Not helping matters is Johnson’s decision last week to lock arms with George Santos before a two-thirds majority of the House chose to expel him from the chamber, a dicey vote that left swing-district Republicans in a lurch.

Meanwhile, Democrats are missing no opportunity to highlight the myriad ways that Johnson and like-minded Republicans are afield from both national sentiment—religion and abortion being central to this askew position—and party orthodoxy. And, golly, has it been good for fundraising even before Johnson seized the gavel: national Democrats have enjoyed the upper hand this cycle and show no sign of slowing down against a new Speaker who arrived on the job lacking a network of well-heeled donors conditioned to give.

Privately, lawmakers are grousing that Johnson is embracing his “four-corner” role—that is representing all House Republicans in the closed-door conversations with House Democrats’ top hand and the two parties’ leaders from the Senate. Which, if we are being honest, is what he should be doing. Yes, party leaders in both chambers and in both shades of jersey should be playing to win. At the same time, they need to be working to make sure their members aren’t getting dinged as party hacks. But what is a leader’s job when his members want to be branded as hacks? To his credit, Johnson isn’t playing along thus far. Still, with every moment of sober responsibility, he’s endangering the vocal minority of his slim majority who want to be seen as arsonists. Privately, the fringe adults in his caucus are appreciative of the level-headed approach. But there’s a reason that appreciation is being expressed privately. The burn-it-down caucus is much more upfront about their intentions. 
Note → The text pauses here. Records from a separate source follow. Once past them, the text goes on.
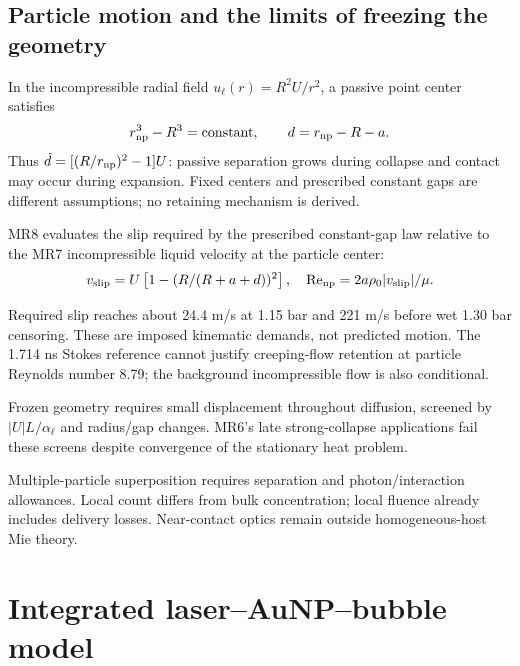 \documentclass[11pt,a4paper]{article}
\begin{document}
\subsection{Particle motion and the limits of freezing the geometry}
In the incompressible radial field $u_\ell(r)=R^2U/r^2$, a passive point center satisfies
\begin{equation}r_{\rm np}^3-R^3=\text{constant},\qquad d=r_{\rm np}-R-a.
\end{equation}
Thus $\dot d=[(R/r_{\rm np})^2-1]U$: passive separation grows during collapse and contact may occur during expansion. Fixed centers and prescribed constant gaps are different assumptions; no retaining mechanism is derived.

MR8 evaluates the slip required by the prescribed constant-gap law relative to the MR7 incompressible liquid velocity at the particle center:
\begin{equation}v_{\rm slip}=U\left[1-(R/(R+a+d))^2\right],\quad
\mathrm{Re}_{\rm np}=2a\rho_0|v_{\rm slip}|/\mu.
\end{equation}
\begin{center}\small\end{center}
Required slip reaches about 24.4 m/s at 1.15 bar and 221 m/s before wet 1.30 bar censoring. These are imposed kinematic demands, not predicted motion. The 1.714 ns Stokes reference cannot justify creeping-flow retention at particle Reynolds number 8.79; the background incompressible flow is also conditional.

Frozen geometry requires small displacement throughout diffusion, screened by $|U|L/\alpha_\ell$ and radius/gap changes. MR6's late strong-collapse applications fail these screens despite convergence of the stationary heat problem.

Multiple-particle superposition requires separation and photon/interaction allowances. Local count differs from bulk concentration; local fluence already includes delivery losses. Near-contact optics remain outside homogeneous-host Mie theory.
\clearpage
\section{Integrated laser--AuNP--bubble model}
\end{document}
There’s a reason none of the last three Republican Speakers ended their tenures on their own terms. House Speakers John Boehner and Paul Ryan took the hint and exited early; McCarthy failed to read the room and was forcibly removed. Johnson isn’t quite at that point but he may have already lost his chance to show he can lead his caucus with anything approaching unity. And, once again, House Republicans seem to be readying the moment when they will incinerate one of their own over disagreements that are not easily distilled to easy-to-understand conversations in the districts that will decide the balance of power come early 2025. The fight is entirely one of Washington’s making, and only the insiders understand why Republicans can’t stifle internal dissent at a moment when Americans are looking at D.C. with disbelief that this is really how the country is being run.